It looks like you're using an Ad Blocker.

Please white-list or disable in your ad-blocking tool.

Thank you.


Some features of ATS will be disabled while you continue to use an ad-blocker.


Strange lights off Japan coast.

page: 1
<<   2 >>

log in


posted on Jul, 25 2004 @ 01:48 AM
This was announced tonight on coast to coast. I have never noticed before, since I never looked at Japan's satelite images at night.

There are an unusual amount of lights off Japan's coast, in the middle of the sea between Japan and Asia.

The following is a satellite picture of Japan in the daylight. They were originally posted and reported on Coast to Coast.

The following is a satellite picture of Japan at night.

Now, I decided to make sure something like this was seen in the past and I found a satellite picture from 1994 that NOAA took around the same area.

From the coast to coast there is a link to a site where these strange lights off Japan's coast are being investigated. in here it is stipulated that these lights cannot be ships or airplanes, since they won't be seen from that distance.

Also I found in this link the islands that are off the coast of Japan. None of them seems big enough, or that many, to explain the lights.

Now, I have no idea what these are. Any thoughts?
Aome of the lights that appear there seem to have been in the same area at least since 1994, but there can be found more lights now in the area.

What i also noticed is that in some pictures of the Earth at night these lights do not appear at all.

The above image can be found here.

[edit on 25-7-2004 by Muaddib]

posted on Jul, 25 2004 @ 01:54 AM
I am impressed by satalite technology these days....
They can actually see through all the clouds in unison. amazing.

I suspect this is more of a reconstruction and not a satallite photo. Either that or clouds are banned from Asia.

posted on Jul, 25 2004 @ 02:10 AM
I believe it is possible to take out clouds from satellite photos to see what is directly below them.

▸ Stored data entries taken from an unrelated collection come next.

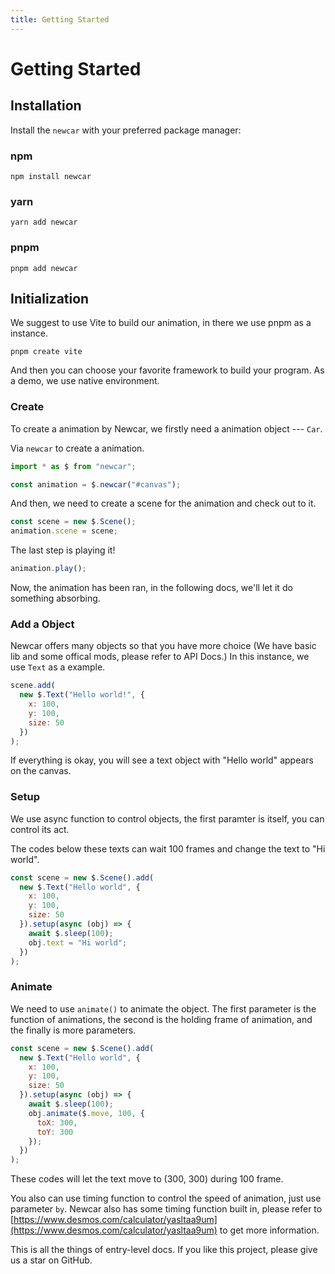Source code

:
 ```yaml
---
title: Getting Started
---
```


# Getting Started <Badge type="tip" text="^0.7.0" />

## Installation

Install the `newcar` with your preferred package manager:

### npm

```shell
npm install newcar
```

### yarn

```shell
yarn add newcar
```

### pnpm

```shell
pnpm add newcar
```

## Initialization

We suggest to use Vite to build our animation, in there we use pnpm as a instance.

```shell
pnpm create vite
```

And then you can choose your favorite framework to build your program. As a demo, we use native environment.

### Create

To create a animation by Newcar, we firstly need a animation object --- `Car`.

Via `newcar` to create a animation.

```javascript
import * as $ from "newcar";

const animation = $.newcar("#canvas");
```

And then, we need to create a scene for the animation and check out to it.

```javascript
const scene = new $.Scene();
animation.scene = scene;
```

The last step is playing it!

```javascript
animation.play();
```

Now, the animation has been ran, in the following docs, we'll let it do something absorbing.

### Add a Object

Newcar offers many objects so that you have more choice (We have basic lib and some offical mods, please refer to API Docs.) In this instance, we use `Text` as a example.

```javascript
scene.add(
  new $.Text("Hello world!", {
    x: 100,
    y: 100,
    size: 50
  })
);
```

If everything is okay, you will see a text object with "Hello world" appears on the canvas.

### Setup

We use async function to control objects, the first paramter is itself, you can control its act.

The codes below these texts can wait 100 frames and change the text to "Hi world".

```javascript
const scene = new $.Scene().add(
  new $.Text("Hello world", {
    x: 100,
    y: 100,
    size: 50
  }).setup(async (obj) => {
    await $.sleep(100);
    obj.text = "Hi world";
  })
);
```

### Animate

We need to use `animate()` to animate the object. The first parameter is the function of animations, the second is the holding frame of animation, and the finally is more parameters.

```javascript
const scene = new $.Scene().add(
  new $.Text("Hello world", {
    x: 100,
    y: 100,
    size: 50
  }).setup(async (obj) => {
    await $.sleep(100);
    obj.animate($.move, 100, {
      toX: 300,
      toY: 300
    });
  })
);
```

These codes will let the text move to (300, 300) during 100 frame.

You also can use timing function to control the speed of animation, just use parameter `by`. Newcar also has some timing function built in, please refer to [https://www.desmos.com/calculator/yasltaa9um](https://www.desmos.com/calculator/yasltaa9um) to get more information.

This is all the things of entry-level docs. If you like this project, please give us a star on GitHub.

Satellite pictures with clouds are used mostly to predict the weather, or follow a tropical storm or hurricane. These images are not made up, you can find these in NASA satellite pictures. I posted a satellite picture from that area in 1994 from NOAA, and you can see lights off Japan's coast. Those lights were not added.

You can also find them in the next link.

In order to see Japan at night in the above link, go to where you see the time and the date under the image of the Earth, change the date to July 24th and the time to 12:00 and click enter. Then click the image in a corner until you find Japan. or to make it easier for you leave the image as it was and find Japan in the daylight, then change the time and date like I said.

The same lights appear as in the images I posted above. this is not made up, whatever it is, it exists.

[edit on 25-7-2004 by Muaddib]


posted on Jul, 25 2004 @ 03:35 AM
Crysstaafur: They take the images when there are no clouds in the area they want. It's not that they can see through them. NASA and others who take satillite photos of terrain for maps and what not state this a lot. Once they get photos of all the areas with out clouds, they put them together.

As for the lights off the coast of Japan. I've never seen that before. In the first image, they don't look quite right. I can't really put my finger on it, but something about them just seems wrong. It's like the dots of the lights are smaller and sharper than then all the other lights on the land. The 2nd one looks more believable.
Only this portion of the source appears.